After graduating, she landed a job with the soap opera Dark Shadows, the series with which she is most closely identified.  Over the four year run of the show, she played four different roles.  She has lived an interesting and varied life since.  Apart from acting, she launched a publishing company in 1985: Pomegranate Press, Ltd.  She has also written several books, some non-fiction - mostly about her career, including a history of the Playboy Bunnies - but also three novels, including a horror and two mysteries.


  1. I actually remember watching this one, though I don't really remember enough about the story for it to really count.

  2. I think the primitive society was a little too primitive, too simplistic in interpretation. But it leads to a dramatic ending! And a fine drape for Picard’s ready room ever after. Livingston (the unofficial name of the fish) no doubt derived many hours of pleasure from it.

    1. That's a reasonable criticism. The acting is on the wooden side, too, though I like Nuria.

      At least it's not Ewoks.


  3. It was a great episode. The acting is a little wooden, but they all really tried to knock this one out of the park.

    I'd call it an easy triple.

    You know I'm actually surprised how much philosophical backlash the Prime Directive is getting in philosophy debating circles.

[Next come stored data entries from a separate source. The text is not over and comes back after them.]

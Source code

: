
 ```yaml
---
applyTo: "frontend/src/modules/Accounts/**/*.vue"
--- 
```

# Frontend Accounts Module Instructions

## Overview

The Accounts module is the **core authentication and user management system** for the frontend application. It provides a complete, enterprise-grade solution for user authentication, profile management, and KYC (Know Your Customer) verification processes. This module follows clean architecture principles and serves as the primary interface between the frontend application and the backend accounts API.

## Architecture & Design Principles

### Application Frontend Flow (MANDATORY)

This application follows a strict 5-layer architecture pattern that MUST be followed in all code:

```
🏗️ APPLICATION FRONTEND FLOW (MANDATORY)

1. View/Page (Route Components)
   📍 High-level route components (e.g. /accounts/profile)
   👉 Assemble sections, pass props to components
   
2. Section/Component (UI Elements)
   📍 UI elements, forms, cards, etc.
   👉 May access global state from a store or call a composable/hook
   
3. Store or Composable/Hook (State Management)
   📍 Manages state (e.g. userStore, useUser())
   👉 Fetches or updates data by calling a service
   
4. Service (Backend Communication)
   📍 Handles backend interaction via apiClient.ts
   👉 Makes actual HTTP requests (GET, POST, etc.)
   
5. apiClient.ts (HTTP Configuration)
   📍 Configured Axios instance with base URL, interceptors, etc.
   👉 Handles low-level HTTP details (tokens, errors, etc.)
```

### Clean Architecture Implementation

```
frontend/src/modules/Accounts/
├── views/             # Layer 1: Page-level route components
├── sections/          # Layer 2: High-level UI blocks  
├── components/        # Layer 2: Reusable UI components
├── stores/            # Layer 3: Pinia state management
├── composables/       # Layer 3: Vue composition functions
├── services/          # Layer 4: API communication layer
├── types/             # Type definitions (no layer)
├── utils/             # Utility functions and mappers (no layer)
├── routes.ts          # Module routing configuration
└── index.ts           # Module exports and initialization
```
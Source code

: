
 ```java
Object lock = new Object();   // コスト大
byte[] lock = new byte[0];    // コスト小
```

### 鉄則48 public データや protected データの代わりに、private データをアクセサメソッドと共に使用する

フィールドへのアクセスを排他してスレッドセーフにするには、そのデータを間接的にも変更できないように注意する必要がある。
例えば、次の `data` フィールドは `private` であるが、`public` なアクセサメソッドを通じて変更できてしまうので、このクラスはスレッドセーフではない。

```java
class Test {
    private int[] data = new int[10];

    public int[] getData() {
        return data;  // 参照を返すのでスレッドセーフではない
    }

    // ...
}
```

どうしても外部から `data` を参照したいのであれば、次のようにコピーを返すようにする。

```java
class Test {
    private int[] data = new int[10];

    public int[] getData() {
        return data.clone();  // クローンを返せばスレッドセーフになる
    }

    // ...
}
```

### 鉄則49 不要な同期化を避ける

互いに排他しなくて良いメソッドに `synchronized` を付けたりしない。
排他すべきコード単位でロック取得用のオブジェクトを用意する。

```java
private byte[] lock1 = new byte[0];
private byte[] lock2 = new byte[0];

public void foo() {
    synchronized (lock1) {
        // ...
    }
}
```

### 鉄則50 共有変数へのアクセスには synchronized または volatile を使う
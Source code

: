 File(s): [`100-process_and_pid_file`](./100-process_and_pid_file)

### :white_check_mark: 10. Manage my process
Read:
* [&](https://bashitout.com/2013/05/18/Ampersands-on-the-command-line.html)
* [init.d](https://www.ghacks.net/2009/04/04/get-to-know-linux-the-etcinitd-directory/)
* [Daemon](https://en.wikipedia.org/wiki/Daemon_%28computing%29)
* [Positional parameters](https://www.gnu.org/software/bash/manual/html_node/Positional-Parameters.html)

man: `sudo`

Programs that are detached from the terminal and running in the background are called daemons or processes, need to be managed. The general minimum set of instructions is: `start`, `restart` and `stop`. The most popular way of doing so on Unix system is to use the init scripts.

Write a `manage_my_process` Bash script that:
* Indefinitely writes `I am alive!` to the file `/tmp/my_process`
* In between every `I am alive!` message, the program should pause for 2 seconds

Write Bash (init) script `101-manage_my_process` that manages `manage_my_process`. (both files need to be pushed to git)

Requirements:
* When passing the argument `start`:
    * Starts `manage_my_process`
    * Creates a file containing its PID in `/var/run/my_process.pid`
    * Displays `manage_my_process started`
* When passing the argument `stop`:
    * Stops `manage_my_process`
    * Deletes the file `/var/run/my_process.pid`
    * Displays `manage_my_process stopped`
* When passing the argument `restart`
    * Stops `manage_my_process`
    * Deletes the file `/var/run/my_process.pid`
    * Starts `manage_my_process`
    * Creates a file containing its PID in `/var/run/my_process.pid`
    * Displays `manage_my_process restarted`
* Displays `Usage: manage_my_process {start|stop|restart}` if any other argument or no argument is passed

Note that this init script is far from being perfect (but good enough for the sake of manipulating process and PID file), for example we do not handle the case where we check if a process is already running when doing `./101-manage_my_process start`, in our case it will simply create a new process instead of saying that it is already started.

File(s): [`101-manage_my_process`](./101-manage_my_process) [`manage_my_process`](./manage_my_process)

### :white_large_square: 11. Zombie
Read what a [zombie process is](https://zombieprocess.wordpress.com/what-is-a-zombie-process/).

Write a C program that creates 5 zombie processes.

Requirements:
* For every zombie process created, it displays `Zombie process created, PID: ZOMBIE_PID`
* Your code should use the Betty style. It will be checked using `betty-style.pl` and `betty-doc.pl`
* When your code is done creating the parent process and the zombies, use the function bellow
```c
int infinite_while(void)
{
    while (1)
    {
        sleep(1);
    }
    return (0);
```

    I listen to a number of philosophy and science podcasts and it's not hard to find one devoted to the Prime Directive.

    Some argue that there would nothing wrong with an alien race swooping in and saving humanity from its worse aspects. It's an argument I don't understand given how primitive human cultures all through history were destroyed when the conquistadors and priests showed up.

    In fact I read once Robert Beltran, the actor from ST:VOYAGER supposedly argued at a convention that the PD was either imperialistic or fascist. Don't know whether its true or not but I thought Roddenberry's inspiration for the PD was from reading about Western imperialism in Africa and Asia.

    1. I think the context of the late '60s is important to consider, too. When the Prime Directive was first introduced, the US was deep in the Vietnam War and Africa was emerging from colonialism, too. So, the question of Western involvement in other countries was topical. Roddenberry certainly wasn't the only one protesting.

  4. I remember my sister watching Dark Shadows, it must have been already reruns, but this would have been in the late 60s.